Bronchogenic or benign cyst was diagnosed preoperatively in 50–100% of cases. Several studies made reference to the improvement in imaging over the last two decades, in particular to the benefits of magnetic resonance. Patients investigated in the latter part of studies were often noted to have more accurate preoperative diagnosis than those investigated 20 years earlier. Kanemitsu et al. [4] scanned all patients with MRI and reported 100% success rate in preoperative diagnosis, while Granato et al. [21] and Weber et al. [24] also commented on the superior diagnostic ability of MRI. In studies in which computerised tomography was used with or without other diagnostic procedures including ultrasound and mediastinoscopy, the diagnosis was made preoperatively with varying degrees of success.

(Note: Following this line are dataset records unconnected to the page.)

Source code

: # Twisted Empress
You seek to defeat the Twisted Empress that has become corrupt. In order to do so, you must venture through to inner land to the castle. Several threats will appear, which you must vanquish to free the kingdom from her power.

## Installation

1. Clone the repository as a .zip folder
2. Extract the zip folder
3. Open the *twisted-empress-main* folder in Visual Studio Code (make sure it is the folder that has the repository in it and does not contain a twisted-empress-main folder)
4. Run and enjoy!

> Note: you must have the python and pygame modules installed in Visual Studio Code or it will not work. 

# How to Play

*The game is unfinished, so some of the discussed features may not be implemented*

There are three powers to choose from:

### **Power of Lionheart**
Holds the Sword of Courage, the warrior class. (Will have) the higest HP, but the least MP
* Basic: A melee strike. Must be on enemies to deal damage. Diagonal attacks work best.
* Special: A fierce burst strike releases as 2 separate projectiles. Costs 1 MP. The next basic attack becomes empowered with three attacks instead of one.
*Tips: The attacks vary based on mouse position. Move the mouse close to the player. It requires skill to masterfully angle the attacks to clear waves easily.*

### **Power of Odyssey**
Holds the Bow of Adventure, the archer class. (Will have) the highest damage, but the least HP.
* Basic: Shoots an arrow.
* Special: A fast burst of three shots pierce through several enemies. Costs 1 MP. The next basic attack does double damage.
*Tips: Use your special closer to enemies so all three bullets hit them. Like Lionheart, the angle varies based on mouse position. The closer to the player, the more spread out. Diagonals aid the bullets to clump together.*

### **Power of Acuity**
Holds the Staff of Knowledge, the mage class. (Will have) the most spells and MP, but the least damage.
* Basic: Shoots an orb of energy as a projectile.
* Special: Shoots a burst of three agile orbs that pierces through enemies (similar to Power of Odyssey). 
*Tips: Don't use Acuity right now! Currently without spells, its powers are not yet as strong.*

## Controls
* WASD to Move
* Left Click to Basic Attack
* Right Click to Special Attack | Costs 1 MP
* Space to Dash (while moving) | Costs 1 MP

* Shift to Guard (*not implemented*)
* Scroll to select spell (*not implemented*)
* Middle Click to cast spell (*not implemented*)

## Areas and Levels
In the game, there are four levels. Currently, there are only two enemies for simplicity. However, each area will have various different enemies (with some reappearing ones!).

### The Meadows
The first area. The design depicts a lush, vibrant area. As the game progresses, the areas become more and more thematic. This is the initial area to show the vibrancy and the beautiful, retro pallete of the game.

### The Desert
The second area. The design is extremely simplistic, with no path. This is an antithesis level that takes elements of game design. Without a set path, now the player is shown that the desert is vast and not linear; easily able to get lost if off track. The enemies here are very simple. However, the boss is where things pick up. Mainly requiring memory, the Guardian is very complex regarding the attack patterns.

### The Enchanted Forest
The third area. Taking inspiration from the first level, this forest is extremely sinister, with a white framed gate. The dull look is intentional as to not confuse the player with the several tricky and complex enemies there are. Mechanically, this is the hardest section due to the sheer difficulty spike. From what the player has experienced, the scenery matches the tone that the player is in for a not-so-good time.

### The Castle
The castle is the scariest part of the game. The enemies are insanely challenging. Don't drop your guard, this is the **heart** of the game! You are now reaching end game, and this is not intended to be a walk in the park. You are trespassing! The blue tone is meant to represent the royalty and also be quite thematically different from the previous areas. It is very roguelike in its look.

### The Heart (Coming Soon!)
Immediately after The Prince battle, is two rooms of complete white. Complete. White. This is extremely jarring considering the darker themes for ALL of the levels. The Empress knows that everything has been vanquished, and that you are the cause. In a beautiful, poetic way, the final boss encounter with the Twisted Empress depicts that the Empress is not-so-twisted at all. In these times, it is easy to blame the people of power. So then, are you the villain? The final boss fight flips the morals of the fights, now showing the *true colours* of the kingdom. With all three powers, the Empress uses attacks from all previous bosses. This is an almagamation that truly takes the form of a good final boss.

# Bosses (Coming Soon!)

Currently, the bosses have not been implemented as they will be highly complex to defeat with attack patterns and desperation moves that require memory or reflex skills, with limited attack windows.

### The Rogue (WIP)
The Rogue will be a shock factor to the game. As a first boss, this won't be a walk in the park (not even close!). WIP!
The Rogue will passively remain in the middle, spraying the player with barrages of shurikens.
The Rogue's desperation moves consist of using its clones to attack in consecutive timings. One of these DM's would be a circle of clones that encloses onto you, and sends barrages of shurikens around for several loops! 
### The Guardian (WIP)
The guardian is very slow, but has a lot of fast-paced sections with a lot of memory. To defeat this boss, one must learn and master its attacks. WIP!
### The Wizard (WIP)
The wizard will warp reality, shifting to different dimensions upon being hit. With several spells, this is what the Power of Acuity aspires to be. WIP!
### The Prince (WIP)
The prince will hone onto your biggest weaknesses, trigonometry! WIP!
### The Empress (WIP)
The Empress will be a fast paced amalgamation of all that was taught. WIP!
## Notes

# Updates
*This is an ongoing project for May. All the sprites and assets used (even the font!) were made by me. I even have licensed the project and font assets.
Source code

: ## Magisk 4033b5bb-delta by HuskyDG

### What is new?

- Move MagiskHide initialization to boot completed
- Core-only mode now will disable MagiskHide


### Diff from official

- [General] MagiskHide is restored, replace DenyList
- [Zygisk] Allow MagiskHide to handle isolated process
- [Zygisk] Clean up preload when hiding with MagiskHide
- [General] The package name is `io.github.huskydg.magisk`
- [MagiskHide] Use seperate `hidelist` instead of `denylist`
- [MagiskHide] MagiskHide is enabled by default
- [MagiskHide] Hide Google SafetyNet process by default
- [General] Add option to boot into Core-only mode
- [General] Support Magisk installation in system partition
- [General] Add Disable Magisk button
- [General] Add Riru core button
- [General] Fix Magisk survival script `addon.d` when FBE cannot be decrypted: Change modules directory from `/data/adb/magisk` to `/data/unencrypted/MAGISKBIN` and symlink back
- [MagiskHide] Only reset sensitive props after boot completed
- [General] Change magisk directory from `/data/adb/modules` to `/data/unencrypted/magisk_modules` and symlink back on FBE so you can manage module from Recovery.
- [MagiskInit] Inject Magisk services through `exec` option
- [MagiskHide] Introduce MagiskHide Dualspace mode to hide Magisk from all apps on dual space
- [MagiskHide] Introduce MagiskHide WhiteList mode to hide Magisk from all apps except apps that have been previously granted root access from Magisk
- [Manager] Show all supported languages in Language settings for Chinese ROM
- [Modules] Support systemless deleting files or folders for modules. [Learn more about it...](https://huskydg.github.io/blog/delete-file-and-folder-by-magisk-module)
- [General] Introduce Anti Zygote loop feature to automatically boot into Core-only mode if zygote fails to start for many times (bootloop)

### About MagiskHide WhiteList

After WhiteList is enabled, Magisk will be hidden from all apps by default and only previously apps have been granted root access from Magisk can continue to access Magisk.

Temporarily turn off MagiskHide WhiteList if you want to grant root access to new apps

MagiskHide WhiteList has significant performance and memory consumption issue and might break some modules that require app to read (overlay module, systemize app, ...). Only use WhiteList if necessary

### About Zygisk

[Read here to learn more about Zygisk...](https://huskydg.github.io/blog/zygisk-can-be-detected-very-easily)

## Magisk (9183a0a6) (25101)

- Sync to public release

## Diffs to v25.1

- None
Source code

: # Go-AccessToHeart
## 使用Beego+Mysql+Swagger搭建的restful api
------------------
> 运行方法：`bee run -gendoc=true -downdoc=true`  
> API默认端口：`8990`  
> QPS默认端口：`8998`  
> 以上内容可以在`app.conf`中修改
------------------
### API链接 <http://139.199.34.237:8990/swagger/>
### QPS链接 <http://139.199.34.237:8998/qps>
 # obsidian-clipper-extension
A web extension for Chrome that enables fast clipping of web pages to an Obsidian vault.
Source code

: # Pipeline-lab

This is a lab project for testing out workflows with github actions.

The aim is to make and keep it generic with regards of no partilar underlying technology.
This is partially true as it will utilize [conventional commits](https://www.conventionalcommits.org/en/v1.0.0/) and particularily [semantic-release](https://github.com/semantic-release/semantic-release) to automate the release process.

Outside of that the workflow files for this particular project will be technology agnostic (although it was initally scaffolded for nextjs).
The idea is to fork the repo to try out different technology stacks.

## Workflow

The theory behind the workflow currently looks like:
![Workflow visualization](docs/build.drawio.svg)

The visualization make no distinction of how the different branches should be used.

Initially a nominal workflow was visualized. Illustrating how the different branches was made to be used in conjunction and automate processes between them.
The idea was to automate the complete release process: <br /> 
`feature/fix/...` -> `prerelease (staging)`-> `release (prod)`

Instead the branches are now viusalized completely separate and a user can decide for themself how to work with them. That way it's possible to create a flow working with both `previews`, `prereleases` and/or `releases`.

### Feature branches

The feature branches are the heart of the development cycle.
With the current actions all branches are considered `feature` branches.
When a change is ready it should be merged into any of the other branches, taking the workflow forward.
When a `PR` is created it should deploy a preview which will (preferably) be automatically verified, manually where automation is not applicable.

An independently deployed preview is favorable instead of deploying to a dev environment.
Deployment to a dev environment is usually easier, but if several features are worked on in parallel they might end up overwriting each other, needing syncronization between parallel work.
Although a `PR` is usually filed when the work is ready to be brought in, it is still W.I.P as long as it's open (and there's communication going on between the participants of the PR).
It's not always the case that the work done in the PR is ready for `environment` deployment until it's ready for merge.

Postoperative complications in the studies ranged from 0 to 27%. In patients who did suffer complications of surgery, the majority were generic operative complications with two cases attributed directly to cysts. In five patients (0.7% of all those studied), bronchogenic cysts were associated with malignancies: one squamous cell, one adenocarcinoma, two bronchoalveolar carcinomas and one large-cell anaplastic carcinoma. It was not stated whether these were due to malignant transformation or incidental finding, but the malignancies were usually found in the cyst wall.
Surgical excision of bronchogenic cysts has historically been performed for three main reasons:
to confirm diagnosis;
to prevent development of symptoms and/or complications and to pre-empt the possibility of surgery on complex inflammatory lesions;
to avoid any potential for malignant transformation.
Advances in non-invasive diagnostic techniques, in particular the role of MRI, may have rendered the first reason obsolete.
Nonetheless, the literature available demonstrates that the traditional approach of surgical treatment of all bronchogenic cysts gives acceptable results with low rates of recurrence, morbidity and postoperative mortality. Approximately half of patients who are asymptomatic at presentation will eventually go on to develop symptoms and/or complications, with a body of evidence which suggests that complications make surgery more challenging. No studies, however, have demonstrated that this is associated with a worse postoperative outcome than that of elective procedures.
Because of these concerns, only a very small proportion of the patients studied were followed up with conservative management instead of surgical excision (74/683).
7. Clinical bottom line
While there is good evidence to support the excision of symptomatic cysts, the evidence for conservative management of asymptomatic bronchogenic cysts is very limited, both because the majority of bronchogenic cysts present with bothersome symptoms and because conventional treatment has tended towards surgical management. Concerns that these benign entities may develop complications are not unfounded as 45% of asymptomatic patients studied here went on to develop symptoms. However, the success, morbidity and mortality of surgery are no different if operated on whilst asymptomatic or once complications have arisen. The other major concern – of missed malignancy – should be weighed in balance of its 0.7% risk, compared with the approximately 20% morbidity of surgery. Many surgeons have and continue to recommend surgery to asymptomatic adults with bronchogenic cysts and the literature would suggest this to be an acceptable approach. However, conservative management is a potentially viable alternative if close follow-up is possible.